*** Provided information Section Begins ***
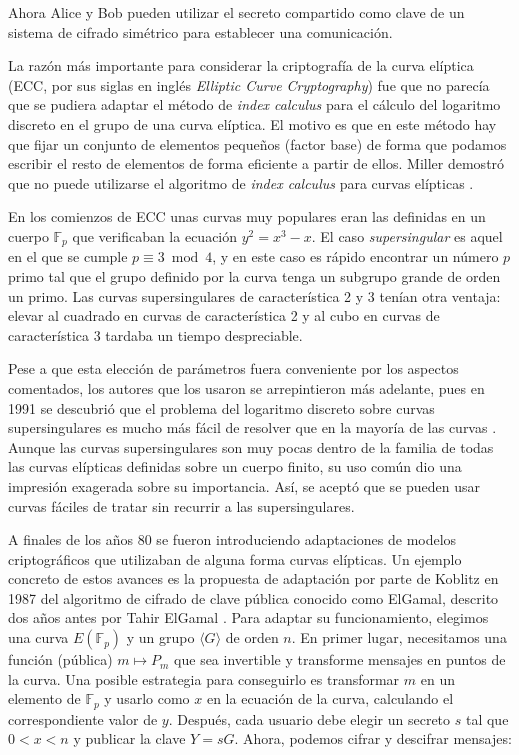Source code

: \documentclass[
  a4paper,
  12pt,
  spanish,
]{scrartcl}
\begin{document}
Ahora Alice y Bob pueden utilizar el secreto compartido como clave de un sistema de cifrado simétrico para establecer una comunicación.

La razón más importante para considerar la criptografía de la curva elíptica (ECC, por sus siglas en inglés \textit{Elliptic Curve Cryptography}) fue que no parecía que se pudiera adaptar el método de \textit{index calculus} para el cálculo del logaritmo discreto en el grupo de una curva elíptica. El motivo es que en este método hay que fijar un conjunto de elementos pequeños (factor base) de forma que podamos escribir el resto de elementos de forma eficiente a partir de ellos. Miller demostró que no puede utilizarse el algoritmo de \textit{index calculus} para curvas elípticas \parencite{williams_use_1986}.

En los comienzos de ECC unas curvas muy populares eran las definidas en un cuerpo $\mathbb{F}_p$ que verificaban la ecuación $y^2 = x^3 - x$. El caso \textit{supersingular} es aquel en el que se cumple $p \equiv 3 \bmod 4$, y en este caso es rápido encontrar un número $p$ primo tal que el grupo definido por la curva tenga un subgrupo grande de orden un primo. Las curvas supersingulares de característica 2 y 3 tenían otra ventaja: elevar al cuadrado en curvas de característica 2 y al cubo en curvas de característica 3 tardaba un tiempo despreciable.

Pese a que esta elección de parámetros fuera conveniente por los aspectos comentados, los autores que los usaron se arrepintieron más adelante, pues en 1991 se descubrió que el problema del logaritmo discreto sobre curvas supersingulares es mucho más fácil de resolver que en la mayoría de las curvas \parencite[785]{koblitz_elliptic_2011}. Aunque las curvas supersingulares son muy pocas dentro de la familia de todas las curvas elípticas definidas sobre un cuerpo finito, su uso común dio una impresión exagerada sobre su importancia. Así, se aceptó que se pueden usar curvas fáciles de tratar sin recurrir a las supersingulares.

A finales de los años 80 se fueron introduciendo adaptaciones de modelos criptográficos que utilizaban de alguna forma curvas elípticas. Un ejemplo concreto de estos avances es la propuesta de adaptación por parte de Koblitz en 1987 \parencite{koblitz_elgamal_1987} del algoritmo de cifrado de clave pública conocido como ElGamal, descrito dos años antes por Tahir ElGamal \parencite{elgamal_cryptosytem_1985}. Para adaptar su funcionamiento, elegimos una curva $E(\mathbb{F}_p)$ y un grupo $\langle G \rangle$ de orden $n$. En primer lugar, necesitamos una función (pública) $m \mapsto P_m$ que sea invertible y transforme mensajes en puntos de la curva. Una posible estrategia para conseguirlo es transformar $m$ en un elemento de $\mathbb{F}_p$ y usarlo como $x$ en la ecuación de la curva, calculando el correspondiente valor de $y$. Después, cada usuario debe elegir un secreto \(s\) tal que $0 < x < n$ y publicar la clave $Y = sG$. Ahora, podemos cifrar y descifrar mensajes:
\end{document}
*** Provided information Section Ends ***
= Task statement =
Using the entries above, repeat only the lines from the one containing "Ahora Alice y" through the one containing "La razón más", end lines included.

= Exercise answer =
Ahora Alice y Bob pueden utilizar el secreto compartido como clave de un sistema de cifrado simétrico para establecer una comunicación.

La razón más importante para considerar la criptografía de la curva elíptica (ECC, por sus siglas en inglés \textit{Elliptic Curve Cryptography}) fue que no parecía que se pudiera adaptar el método de \textit{index calculus} para el cálculo del logaritmo discreto en el grupo de una curva elíptica. El motivo es que en este método hay que fijar un conjunto de elementos pequeños (factor base) de forma que podamos escribir el resto de elementos de forma eficiente a partir de ellos. Miller demostró que no puede utilizarse el algoritmo de \textit{index calculus} para curvas elípticas \parencite{williams_use_1986}.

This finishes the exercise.